On June 3, the O&P Alliance, including AOPA’s President Charles Dankmeyer, and Executive Director Tom Fise, JD, met with the Deputy Administrator and Director of the Center for Program Integrity at CMS. The meeting included several topics: local coverage determination (LCD) recognition of O&P clinicians’ notes as part of the medical record; who can bill Medicare for prefabricated and custom-fitted orthotics and the definition of “minimal self-adjustment”; and audit concerns about new proof of delivery requirements.
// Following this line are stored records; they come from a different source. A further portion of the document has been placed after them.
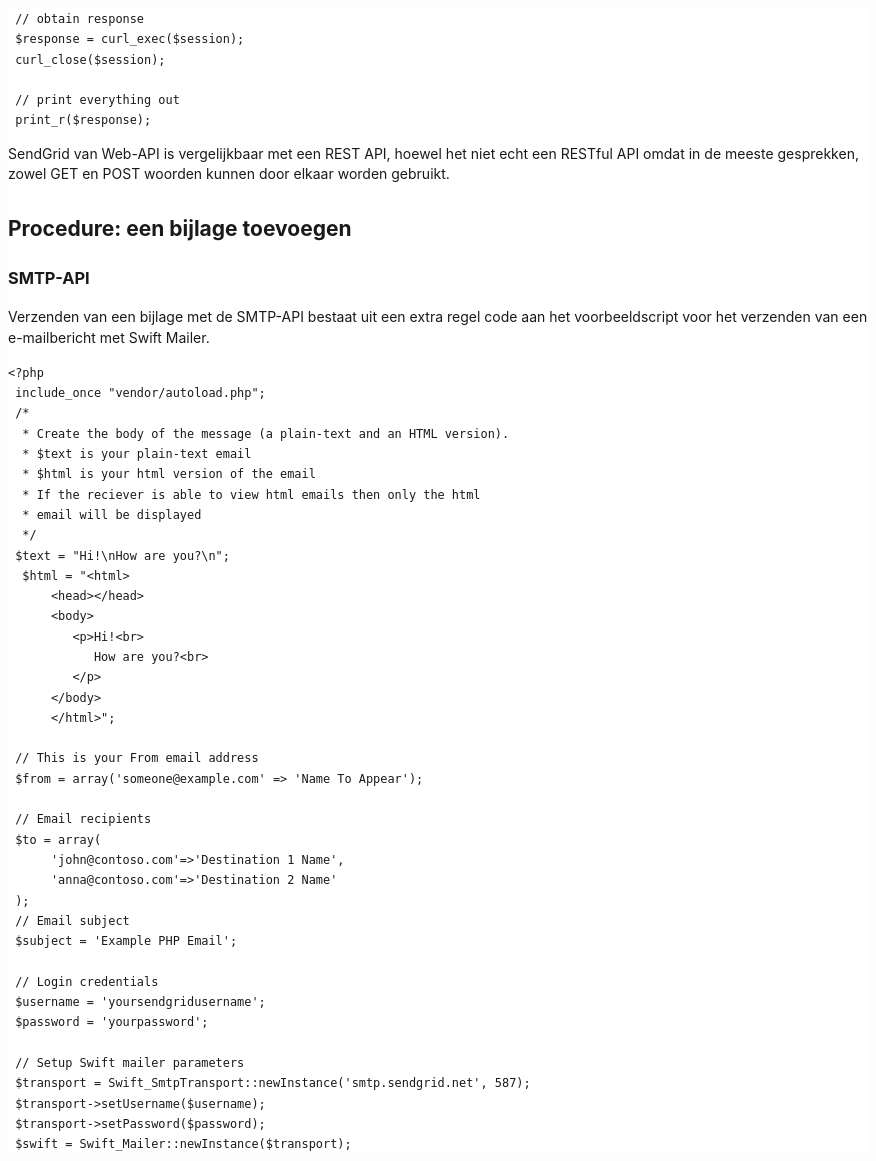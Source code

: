      // obtain response
     $response = curl_exec($session);
     curl_close($session);
     
     // print everything out
     print_r($response);

SendGrid van Web-API is vergelijkbaar met een REST API, hoewel het niet echt een RESTful API omdat in de meeste gesprekken, zowel GET en POST woorden kunnen door elkaar worden gebruikt.

## <a name="how-to-add-an-attachment"></a>Procedure: een bijlage toevoegen

### <a name="smtp-api"></a>SMTP-API

Verzenden van een bijlage met de SMTP-API bestaat uit een extra regel code aan het voorbeeldscript voor het verzenden van een e-mailbericht met Swift Mailer.

    <?php
     include_once "vendor/autoload.php";
     /*
      * Create the body of the message (a plain-text and an HTML version).
      * $text is your plain-text email
      * $html is your html version of the email
      * If the reciever is able to view html emails then only the html
      * email will be displayed
      */
     $text = "Hi!\nHow are you?\n";
      $html = "<html>
          <head></head>
          <body>
             <p>Hi!<br>
                How are you?<br>
             </p>
          </body>
          </html>";

     // This is your From email address
     $from = array('someone@example.com' => 'Name To Appear');
     
     // Email recipients
     $to = array(
          'john@contoso.com'=>'Destination 1 Name',
          'anna@contoso.com'=>'Destination 2 Name'
     );
     // Email subject
     $subject = 'Example PHP Email';
     
     // Login credentials
     $username = 'yoursendgridusername';
     $password = 'yourpassword';
     
     // Setup Swift mailer parameters
     $transport = Swift_SmtpTransport::newInstance('smtp.sendgrid.net', 587);
     $transport->setUsername($username);
     $transport->setPassword($password);
     $swift = Swift_Mailer::newInstance($transport);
The O&P Alliance requested that CMS revise certain provisions of the LCDs issued by the Durable Medical Equipment Medicare Administrative Contractors (DME MACs). Recovery auditor contractors (RACs) are restricting coverage of prosthetic care based on DME MAC instruction that “a prescription is not considered as part of the medical record” and “supplier-produced records… are not deemed part of a medical record”. Thus the medical necessity is based solely on physician documentation [typically, physicians do not receive thorough training on the specific componentry used to fabricate a custom prosthesis, so if (as CMS via its contractors has articulated) any patient record or communication to the physician by the prosthetist is automatically disqualified from consideration as biased, there is slim chance that the physician notes alone wil define medical necessity and the specific justification for each unique device to support reimbursement], resulting in denied claims on lower limb prosthetics that have been delivered. The five O&P Alliance members in a letter objected to this limited CMS view, and urged that the records from the prosthetist/orthotist’s patient care note do constitute a legitimate part of the medical record for purposes of medical necessity determinations. Consistent with that communication, during the meeting, the O&P Alliance requested that CMS and the DME MACs eliminate the restrictions on the physician’s prescription and the prosthetist’s clinical notes from being considered part of the medical record when reviewing a prosthetic limb claim for medical necessity and Medicare coverage.
The O&P Alliance also addressed the topic of determining who can provide prefabricated/custom-fabricated orthoses and prostheses. CMS asserts that orthotic fitters are not considered to have specialized training for purposes of providing custom-fitting. The O&P Alliance has taken the position, dating back to the comments the groups submitted in August, 2014 in response to CMS’ proposed rule on OTS orthotics, that CMS should continue to allow the provision of prefabricated/custom-fitted orthoses by orthotic fitters, as they have been licensed in their state or by the established accreditation bodies, provided the services are provided under the supervision of the certified orthotist (or physician, practitioner or physical/occupational therapist. Additionally, CMS has attempted to overreach with its definition of off-the-shelf orthotics by expanding the meaning of the term “minimal self-adjustment”, in contrast to Congress’s definition in BIPA 2000, Section 427. The Alliance requested that CMS regulate orthotics in a manner consistent with all federal statutory requirements, similar to the request made in a recent Congressional sign on letter to HHS Secretary Burwell.
The last topic for discussion was the DME MAC’s overreach with proof of delivery requirements, with a Jurisdiction A memo on Proof of Delivery. The memo states that HCPCS codes are not adequate for establishing proper coding determination, and instead requests a brand name or model/serial number. Congress does not have the authority to control medical device labeling, as it conflicts with the FDA’s position that most O&P devices are not obliged to carry any brand name, model or serial number. Under the new DME MAC policy, if a device which fully meets FDA labeling rules does not go beyond those rules to include the brand name, model or serial number (which FDA says is not required), they face a very high bar to meet new DME MAC requirements around the seemingly straightforward issue of what device was delivered to the Medical beneficiary, and the highly specific HCPCS code descriptor are deemed not sufficient. The O&P Alliance stressed that this new proof of delivery policy creates another administrative hurdle that would lead to more technical denials of claims, and further, the fact that it is FDA, and not CMS, that has been delegated by Congress with full control over the content of what does and does not need to be included in medical device labeling has already been decided.
While meeting with Dr. Agrawal is a productive step in correcting unfair practices targeting the O&P community, AOPA and the O&P Alliance will continue to press for tangible policy changes through meetings with CMS officials, and legislative channels including grassroots advocacy.